B = transformPointsForward(transMat ,A);

For "PolynomialTransformation2D" this however does not work. The only thing I have found was:

B = transformPointsInverse(transMat ,A);

But then the points in B have negative coordinates and obviously are wrong. What is the correct way to do this?

Upvotes: 0

Views: 1054

Answers (1)

stav
stav

Reputation: 1775

You can just reverse the transformation, i.e. calculate:

transMat = fitgeotrans(fixedPoints,movingPoints,'polynomial',3);

And then transform the points using tranformPointInverse.

The reason you don't have transformPointsForward is that as opposed to similarity, affine, and projective transformations, the polynomial transformation is not trivially invertible. Remember that, like you said, the transformation object represents the transformation from the 'moving' image to the 'fixed' one. However, the polynomial itself describes the calculation of coordinates in the 'moving' image based on coordinates in the 'fixed' image.
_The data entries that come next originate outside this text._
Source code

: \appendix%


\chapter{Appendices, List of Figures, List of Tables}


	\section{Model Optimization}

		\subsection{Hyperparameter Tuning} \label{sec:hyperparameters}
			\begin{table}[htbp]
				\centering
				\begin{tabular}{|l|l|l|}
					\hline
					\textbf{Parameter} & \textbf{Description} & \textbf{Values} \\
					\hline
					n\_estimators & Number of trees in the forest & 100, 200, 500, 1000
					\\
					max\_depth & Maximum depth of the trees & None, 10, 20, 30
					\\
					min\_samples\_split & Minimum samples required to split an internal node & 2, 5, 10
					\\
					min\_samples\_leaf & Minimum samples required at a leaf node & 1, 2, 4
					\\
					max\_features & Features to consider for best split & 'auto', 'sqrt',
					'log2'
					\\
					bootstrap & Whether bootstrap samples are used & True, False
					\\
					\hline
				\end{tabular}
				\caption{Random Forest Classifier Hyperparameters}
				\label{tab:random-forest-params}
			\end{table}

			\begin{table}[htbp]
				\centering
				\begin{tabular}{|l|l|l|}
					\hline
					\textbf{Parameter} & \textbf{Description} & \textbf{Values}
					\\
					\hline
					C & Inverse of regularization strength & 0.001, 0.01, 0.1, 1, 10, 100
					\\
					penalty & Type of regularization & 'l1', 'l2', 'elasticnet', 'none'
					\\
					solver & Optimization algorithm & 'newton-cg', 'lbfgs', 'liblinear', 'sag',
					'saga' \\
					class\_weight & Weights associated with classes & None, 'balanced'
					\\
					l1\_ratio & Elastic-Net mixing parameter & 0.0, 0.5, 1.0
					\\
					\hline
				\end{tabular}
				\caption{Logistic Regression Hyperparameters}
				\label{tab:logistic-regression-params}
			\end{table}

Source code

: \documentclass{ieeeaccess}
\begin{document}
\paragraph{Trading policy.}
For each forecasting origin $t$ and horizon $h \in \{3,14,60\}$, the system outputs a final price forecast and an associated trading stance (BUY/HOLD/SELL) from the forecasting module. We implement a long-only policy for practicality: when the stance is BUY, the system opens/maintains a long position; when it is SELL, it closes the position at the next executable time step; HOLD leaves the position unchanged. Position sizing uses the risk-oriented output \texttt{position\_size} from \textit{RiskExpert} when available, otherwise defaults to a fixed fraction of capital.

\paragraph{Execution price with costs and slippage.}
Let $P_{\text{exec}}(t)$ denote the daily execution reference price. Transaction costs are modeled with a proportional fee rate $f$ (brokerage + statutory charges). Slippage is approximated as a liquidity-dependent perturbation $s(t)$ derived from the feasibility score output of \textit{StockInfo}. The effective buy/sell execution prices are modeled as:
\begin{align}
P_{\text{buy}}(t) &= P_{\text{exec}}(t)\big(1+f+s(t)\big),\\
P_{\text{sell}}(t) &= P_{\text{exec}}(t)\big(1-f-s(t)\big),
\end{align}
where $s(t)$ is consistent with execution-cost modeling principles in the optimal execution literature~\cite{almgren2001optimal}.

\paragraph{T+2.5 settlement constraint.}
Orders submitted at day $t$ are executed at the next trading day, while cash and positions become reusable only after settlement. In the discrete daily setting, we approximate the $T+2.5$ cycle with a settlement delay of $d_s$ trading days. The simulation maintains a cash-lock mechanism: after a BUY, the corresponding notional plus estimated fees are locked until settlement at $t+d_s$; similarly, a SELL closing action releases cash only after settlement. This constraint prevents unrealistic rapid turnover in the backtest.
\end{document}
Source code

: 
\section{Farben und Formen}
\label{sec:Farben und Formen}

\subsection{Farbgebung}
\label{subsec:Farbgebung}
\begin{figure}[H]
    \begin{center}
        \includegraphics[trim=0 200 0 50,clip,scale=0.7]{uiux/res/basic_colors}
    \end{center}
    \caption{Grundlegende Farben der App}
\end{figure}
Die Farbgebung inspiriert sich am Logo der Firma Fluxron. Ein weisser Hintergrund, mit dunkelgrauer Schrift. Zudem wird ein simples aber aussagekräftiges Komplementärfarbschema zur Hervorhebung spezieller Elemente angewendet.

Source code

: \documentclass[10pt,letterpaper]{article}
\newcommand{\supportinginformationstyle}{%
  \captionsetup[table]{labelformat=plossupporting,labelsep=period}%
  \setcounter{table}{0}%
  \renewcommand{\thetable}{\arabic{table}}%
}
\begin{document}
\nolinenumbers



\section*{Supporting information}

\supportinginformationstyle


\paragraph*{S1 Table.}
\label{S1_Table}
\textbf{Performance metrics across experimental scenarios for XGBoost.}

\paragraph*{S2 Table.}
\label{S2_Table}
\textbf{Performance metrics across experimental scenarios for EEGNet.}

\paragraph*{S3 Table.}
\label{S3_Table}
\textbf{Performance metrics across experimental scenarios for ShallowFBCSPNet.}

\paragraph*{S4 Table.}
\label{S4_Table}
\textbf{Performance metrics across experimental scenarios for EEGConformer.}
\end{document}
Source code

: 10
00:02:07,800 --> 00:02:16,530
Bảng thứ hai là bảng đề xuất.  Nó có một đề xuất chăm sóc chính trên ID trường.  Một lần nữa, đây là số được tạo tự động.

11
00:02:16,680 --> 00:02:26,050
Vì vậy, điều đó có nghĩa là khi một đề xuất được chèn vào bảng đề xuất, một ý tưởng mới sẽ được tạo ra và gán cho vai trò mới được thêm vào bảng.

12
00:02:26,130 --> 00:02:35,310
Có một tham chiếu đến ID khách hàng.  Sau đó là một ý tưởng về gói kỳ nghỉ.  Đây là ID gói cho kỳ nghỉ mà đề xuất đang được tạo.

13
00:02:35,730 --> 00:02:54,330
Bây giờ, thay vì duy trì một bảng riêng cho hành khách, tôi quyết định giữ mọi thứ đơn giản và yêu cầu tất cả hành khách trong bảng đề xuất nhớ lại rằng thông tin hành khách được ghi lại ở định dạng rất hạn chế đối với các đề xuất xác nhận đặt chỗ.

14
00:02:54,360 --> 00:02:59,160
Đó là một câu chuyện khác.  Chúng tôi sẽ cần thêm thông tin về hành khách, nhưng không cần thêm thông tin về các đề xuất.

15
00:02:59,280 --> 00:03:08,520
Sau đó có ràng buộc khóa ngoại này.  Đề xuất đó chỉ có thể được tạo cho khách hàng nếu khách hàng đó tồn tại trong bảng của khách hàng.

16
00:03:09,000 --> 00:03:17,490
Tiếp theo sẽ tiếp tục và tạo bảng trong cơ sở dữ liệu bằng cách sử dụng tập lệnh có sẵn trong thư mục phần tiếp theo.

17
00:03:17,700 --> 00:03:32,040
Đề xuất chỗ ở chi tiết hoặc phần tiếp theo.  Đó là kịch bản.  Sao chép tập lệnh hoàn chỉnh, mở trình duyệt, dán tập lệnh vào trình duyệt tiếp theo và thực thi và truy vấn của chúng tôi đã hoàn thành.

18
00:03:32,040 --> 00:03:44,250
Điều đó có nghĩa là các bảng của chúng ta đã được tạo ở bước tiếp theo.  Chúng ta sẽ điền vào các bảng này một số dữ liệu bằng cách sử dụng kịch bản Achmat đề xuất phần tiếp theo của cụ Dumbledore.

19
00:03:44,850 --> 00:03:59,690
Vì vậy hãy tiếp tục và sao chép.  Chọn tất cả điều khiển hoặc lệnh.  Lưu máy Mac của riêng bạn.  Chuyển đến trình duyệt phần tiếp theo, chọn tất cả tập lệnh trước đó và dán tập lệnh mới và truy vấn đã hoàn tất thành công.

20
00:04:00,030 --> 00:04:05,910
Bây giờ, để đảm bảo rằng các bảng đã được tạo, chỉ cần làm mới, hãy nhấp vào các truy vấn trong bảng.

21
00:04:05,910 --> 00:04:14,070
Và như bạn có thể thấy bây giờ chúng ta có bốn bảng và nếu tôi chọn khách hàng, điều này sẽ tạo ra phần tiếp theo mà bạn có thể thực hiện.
So, as written in the documentation, underlying the transformation object are 2 sets of polynomial coefficients (A and B), such that:

U = A(1) + A(2).*X + A(3).*Y + A(4).*X.*Y + A(5).*X.^2 + A(6).*Y.^2 +...
V = B(1) + B(2).*X + B(3).*Y + B(4).*X.*Y + B(5).*X.^2 + B(6).*Y.^2 +...

where X and Y are the coordinates in the 'fixed' image and U and V are the coordinates in the 'moving' image.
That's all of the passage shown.